Records from a data source:

=== Begin Enclosure ===

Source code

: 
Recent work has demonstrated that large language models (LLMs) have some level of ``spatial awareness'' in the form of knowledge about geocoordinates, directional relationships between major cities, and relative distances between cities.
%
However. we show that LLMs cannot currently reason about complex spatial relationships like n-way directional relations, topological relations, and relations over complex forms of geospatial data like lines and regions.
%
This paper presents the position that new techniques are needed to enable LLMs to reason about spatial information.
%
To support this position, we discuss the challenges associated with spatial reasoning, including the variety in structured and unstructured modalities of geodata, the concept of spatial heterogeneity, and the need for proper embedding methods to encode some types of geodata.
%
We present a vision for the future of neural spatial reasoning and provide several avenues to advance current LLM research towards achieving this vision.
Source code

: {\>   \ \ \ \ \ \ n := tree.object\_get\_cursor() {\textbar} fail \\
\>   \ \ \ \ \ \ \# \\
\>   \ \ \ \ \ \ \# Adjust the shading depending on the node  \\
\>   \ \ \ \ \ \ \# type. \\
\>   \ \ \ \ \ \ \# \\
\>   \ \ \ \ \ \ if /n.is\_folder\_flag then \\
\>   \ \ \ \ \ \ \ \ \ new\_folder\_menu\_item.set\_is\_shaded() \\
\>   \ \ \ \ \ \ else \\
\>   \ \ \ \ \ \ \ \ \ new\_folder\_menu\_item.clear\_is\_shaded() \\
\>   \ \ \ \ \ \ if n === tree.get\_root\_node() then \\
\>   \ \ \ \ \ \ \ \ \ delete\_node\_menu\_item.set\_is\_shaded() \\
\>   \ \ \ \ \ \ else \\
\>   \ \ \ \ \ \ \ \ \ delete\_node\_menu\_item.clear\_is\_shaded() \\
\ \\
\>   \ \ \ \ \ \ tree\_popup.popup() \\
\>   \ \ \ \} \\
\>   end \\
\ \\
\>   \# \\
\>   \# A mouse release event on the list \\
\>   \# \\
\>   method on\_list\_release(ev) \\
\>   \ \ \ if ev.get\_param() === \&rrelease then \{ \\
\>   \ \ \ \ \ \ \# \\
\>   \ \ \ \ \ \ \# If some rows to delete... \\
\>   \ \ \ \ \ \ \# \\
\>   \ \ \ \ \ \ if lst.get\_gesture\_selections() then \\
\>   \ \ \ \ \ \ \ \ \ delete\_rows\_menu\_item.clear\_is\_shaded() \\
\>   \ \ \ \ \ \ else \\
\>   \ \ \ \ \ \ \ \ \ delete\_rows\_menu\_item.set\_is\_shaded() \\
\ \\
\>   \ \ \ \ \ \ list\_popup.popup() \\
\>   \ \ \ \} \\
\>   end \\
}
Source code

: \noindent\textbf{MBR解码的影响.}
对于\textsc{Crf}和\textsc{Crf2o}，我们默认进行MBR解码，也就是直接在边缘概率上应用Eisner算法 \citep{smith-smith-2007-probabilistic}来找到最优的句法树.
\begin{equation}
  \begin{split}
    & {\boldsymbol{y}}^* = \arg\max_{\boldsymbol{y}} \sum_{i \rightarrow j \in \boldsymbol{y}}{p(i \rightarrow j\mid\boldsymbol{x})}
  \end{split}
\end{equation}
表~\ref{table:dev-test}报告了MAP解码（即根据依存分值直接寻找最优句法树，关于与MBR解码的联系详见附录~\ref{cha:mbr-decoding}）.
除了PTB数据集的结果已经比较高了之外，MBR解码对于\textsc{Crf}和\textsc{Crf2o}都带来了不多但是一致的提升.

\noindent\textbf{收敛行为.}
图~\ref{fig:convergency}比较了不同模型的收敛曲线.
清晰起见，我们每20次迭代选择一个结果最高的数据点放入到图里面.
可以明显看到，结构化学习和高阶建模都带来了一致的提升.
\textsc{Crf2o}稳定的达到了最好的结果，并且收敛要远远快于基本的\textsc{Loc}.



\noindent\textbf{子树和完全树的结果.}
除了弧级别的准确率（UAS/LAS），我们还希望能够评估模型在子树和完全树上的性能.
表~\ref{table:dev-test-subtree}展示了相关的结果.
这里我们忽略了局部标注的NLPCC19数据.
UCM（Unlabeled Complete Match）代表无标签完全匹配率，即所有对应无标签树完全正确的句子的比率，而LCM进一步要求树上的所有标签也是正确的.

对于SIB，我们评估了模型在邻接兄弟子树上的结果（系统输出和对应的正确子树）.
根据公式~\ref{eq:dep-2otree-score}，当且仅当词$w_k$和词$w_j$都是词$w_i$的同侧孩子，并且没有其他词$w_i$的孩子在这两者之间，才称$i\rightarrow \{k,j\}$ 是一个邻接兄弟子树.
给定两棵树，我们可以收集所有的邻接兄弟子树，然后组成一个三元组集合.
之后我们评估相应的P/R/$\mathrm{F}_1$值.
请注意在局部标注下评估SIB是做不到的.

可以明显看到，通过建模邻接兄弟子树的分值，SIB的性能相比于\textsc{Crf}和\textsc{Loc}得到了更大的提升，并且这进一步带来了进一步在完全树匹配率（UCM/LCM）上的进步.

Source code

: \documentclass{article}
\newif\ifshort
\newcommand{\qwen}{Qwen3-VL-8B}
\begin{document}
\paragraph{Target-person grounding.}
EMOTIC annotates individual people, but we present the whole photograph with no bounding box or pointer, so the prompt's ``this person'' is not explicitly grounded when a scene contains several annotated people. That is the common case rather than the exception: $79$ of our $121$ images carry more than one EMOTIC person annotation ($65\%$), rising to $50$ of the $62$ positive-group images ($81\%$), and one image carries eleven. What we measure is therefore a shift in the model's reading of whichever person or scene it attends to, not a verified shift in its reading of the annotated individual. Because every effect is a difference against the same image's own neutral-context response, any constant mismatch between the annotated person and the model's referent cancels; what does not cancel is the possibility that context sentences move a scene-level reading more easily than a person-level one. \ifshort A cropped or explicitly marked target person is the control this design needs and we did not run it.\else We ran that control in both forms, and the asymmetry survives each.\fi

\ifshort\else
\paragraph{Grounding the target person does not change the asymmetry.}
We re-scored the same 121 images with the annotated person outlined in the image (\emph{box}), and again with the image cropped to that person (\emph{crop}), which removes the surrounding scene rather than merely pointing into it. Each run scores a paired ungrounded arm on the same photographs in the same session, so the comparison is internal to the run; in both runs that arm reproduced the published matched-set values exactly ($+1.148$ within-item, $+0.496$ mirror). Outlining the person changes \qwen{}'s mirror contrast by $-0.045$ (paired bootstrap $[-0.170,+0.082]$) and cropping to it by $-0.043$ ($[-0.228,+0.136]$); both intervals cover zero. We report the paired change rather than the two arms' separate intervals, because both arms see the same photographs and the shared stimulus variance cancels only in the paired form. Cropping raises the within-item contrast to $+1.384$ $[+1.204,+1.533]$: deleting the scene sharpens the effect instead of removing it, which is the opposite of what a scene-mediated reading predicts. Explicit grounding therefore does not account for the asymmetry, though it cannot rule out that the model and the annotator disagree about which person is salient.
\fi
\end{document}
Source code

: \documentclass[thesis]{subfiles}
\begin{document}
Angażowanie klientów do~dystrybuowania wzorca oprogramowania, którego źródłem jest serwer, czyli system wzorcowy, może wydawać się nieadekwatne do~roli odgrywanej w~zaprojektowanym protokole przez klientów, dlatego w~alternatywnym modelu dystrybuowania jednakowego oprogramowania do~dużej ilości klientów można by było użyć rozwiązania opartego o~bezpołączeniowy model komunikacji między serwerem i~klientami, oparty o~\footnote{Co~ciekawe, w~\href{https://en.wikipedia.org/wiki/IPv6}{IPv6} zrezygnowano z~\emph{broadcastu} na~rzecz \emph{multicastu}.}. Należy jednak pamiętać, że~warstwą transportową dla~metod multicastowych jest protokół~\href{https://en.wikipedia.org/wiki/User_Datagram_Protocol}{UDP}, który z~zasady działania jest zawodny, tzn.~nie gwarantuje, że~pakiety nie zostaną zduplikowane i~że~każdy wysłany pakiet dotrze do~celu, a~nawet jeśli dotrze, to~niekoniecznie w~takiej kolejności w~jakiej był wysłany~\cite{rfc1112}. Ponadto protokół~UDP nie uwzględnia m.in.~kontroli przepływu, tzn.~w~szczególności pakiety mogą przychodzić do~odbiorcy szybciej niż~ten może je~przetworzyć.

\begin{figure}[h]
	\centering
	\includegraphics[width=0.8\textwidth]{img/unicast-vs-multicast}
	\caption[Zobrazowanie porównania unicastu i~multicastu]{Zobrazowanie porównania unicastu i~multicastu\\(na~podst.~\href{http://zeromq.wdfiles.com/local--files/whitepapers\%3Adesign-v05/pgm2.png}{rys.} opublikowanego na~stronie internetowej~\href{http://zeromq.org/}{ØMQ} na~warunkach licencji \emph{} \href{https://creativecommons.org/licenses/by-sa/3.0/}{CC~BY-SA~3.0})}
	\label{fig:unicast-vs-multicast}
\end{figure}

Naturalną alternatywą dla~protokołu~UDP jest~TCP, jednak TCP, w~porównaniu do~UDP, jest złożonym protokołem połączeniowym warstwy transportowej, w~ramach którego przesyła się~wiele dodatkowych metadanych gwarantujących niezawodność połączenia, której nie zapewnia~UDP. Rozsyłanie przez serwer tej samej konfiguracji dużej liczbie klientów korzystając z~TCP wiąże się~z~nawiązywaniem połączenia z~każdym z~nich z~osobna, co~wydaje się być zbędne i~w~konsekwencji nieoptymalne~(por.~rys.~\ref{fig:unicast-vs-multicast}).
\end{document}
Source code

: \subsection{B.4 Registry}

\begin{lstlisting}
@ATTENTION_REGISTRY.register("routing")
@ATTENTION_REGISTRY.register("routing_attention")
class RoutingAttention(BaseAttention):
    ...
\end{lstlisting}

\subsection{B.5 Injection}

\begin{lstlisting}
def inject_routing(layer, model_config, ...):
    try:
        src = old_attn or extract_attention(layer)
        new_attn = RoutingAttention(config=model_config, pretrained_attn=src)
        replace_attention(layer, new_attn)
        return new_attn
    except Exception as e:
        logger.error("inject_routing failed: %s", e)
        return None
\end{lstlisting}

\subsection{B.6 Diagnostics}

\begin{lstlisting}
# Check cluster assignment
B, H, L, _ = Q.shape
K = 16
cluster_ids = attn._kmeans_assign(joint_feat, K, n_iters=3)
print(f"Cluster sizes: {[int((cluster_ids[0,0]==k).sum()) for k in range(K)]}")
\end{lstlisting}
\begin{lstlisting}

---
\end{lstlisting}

=== End Enclosure ===

** The task **
Please reproduce the closing stretch of the records, from the line with "src = old_attn" through the last line, exactly as it stands.

** Expected output **
        src = old_attn or extract_attention(layer)
        new_attn = RoutingAttention(config=model_config, pretrained_attn=src)
        replace_attention(layer, new_attn)
        return new_attn
    except Exception as e:
        logger.error("inject_routing failed: %s", e)
        return None
\end{lstlisting}

\subsection{B.6 Diagnostics}

\begin{lstlisting}
# Check cluster assignment
B, H, L, _ = Q.shape
K = 16
cluster_ids = attn._kmeans_assign(joint_feat, K, n_iters=3)
print(f"Cluster sizes: {[int((cluster_ids[0,0]==k).sum()) for k in range(K)]}")
\end{lstlisting}
\begin{lstlisting}

---
\end{lstlisting}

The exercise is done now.